MRS. CULVER. And how did you get on with your Medical Board this morning?
TRANTO. How marvellous of you to remember that I had a Medical Board this morning! I believe I've found out your secret, Mrs. Culver—you're undergoing a course of Pelman with those sixty generals and forty admirals. Well, the Medical Board have given me a new complaint. You'll be sorry to hear that I'm deformed.
MRS. CULVER. Not deformed!
TRANTO. Yes. It appears I'm flat-footed. ( Extending his leg .) Have I ever told you that I had a dashing military career extending over four months, three of which I spent in hospital for a disease I hadn't got? Then I was discharged as unfit. After a year they raked me in again. Since then I've been boarded five times, and on the unimpeachable authority of various R.A.M.C. Colonels I've been afflicted with valvular disease of the heart, incipient tuberculosis, rickets, varicose veins, diabetes—practically everything, except spotted fever and leprosy. And now flat feet are added to all the rest. Even the Russian collapse and the transfer of the entire German army to the Western Front hasn't raised me higher than C 3.
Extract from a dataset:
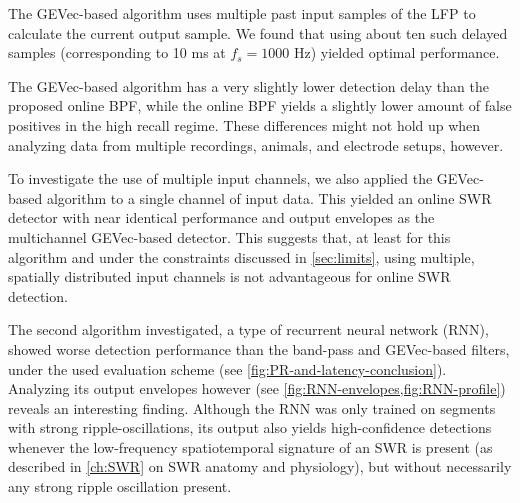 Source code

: The GEVec-based algorithm uses multiple past input samples of the LFP to calculate the current output sample. We found that using about ten such delayed samples (corresponding to 10 ms at $f_s = 1000$ Hz) yielded optimal performance.

The GEVec-based algorithm has a very slightly lower detection delay than the proposed online BPF, while the online BPF yields a slightly lower amount of false positives in the high recall regime. These differences might not hold up when analyzing data from multiple recordings, animals, and electrode setups, however.

To investigate the use of multiple input channels, we also applied the GEVec-based algorithm to a single channel of input data. This yielded an online SWR detector with near identical performance and output envelopes as the multichannel GEVec-based detector. This suggests that, at least for this algorithm and under the constraints discussed in \cref{sec:limits}, using multiple, spatially distributed input channels is not advantageous for online SWR detection.

The second algorithm investigated, a type of recurrent neural network (RNN), showed worse detection performance than the band-pass and GEVec-based filters, under the used evaluation scheme (see \cref{fig:PR-and-latency-conclusion}). Analyzing its output envelopes however (see \cref{fig:RNN-envelopes,fig:RNN-profile}) reveals an interesting finding. Although the RNN was only trained on segments with strong ripple-oscillations, its output also yields high-confidence detections whenever the low-frequency spatiotemporal signature of an SWR is present (as described in \cref{ch:SWR} on SWR anatomy and physiology), but without necessarily any strong ripple oscillation present.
MRS. CULVER. How annoying for you! You might have risen to be a captain by this time.
HILDEGARDE ( reflectively ). No doubt, in a home unit. But if he'd gone to the Front he would still have been a second lieutenant.
MRS. CULVER. My dear !
TRANTO. Whereas in fact I'm still one of those able-bodied young shirkers in mufti that patriotic old gentlemen in clubs are always writing to my uncles' papers about.
MRS. CULVER. Please! please! ( A slight pause; pulling herself together; cheerfully .) Let me see, you were going in for Siege Artillery, weren't you?
TRANTO. Me! Siege Artillery. My original ambition was trench mortars—not so noisy.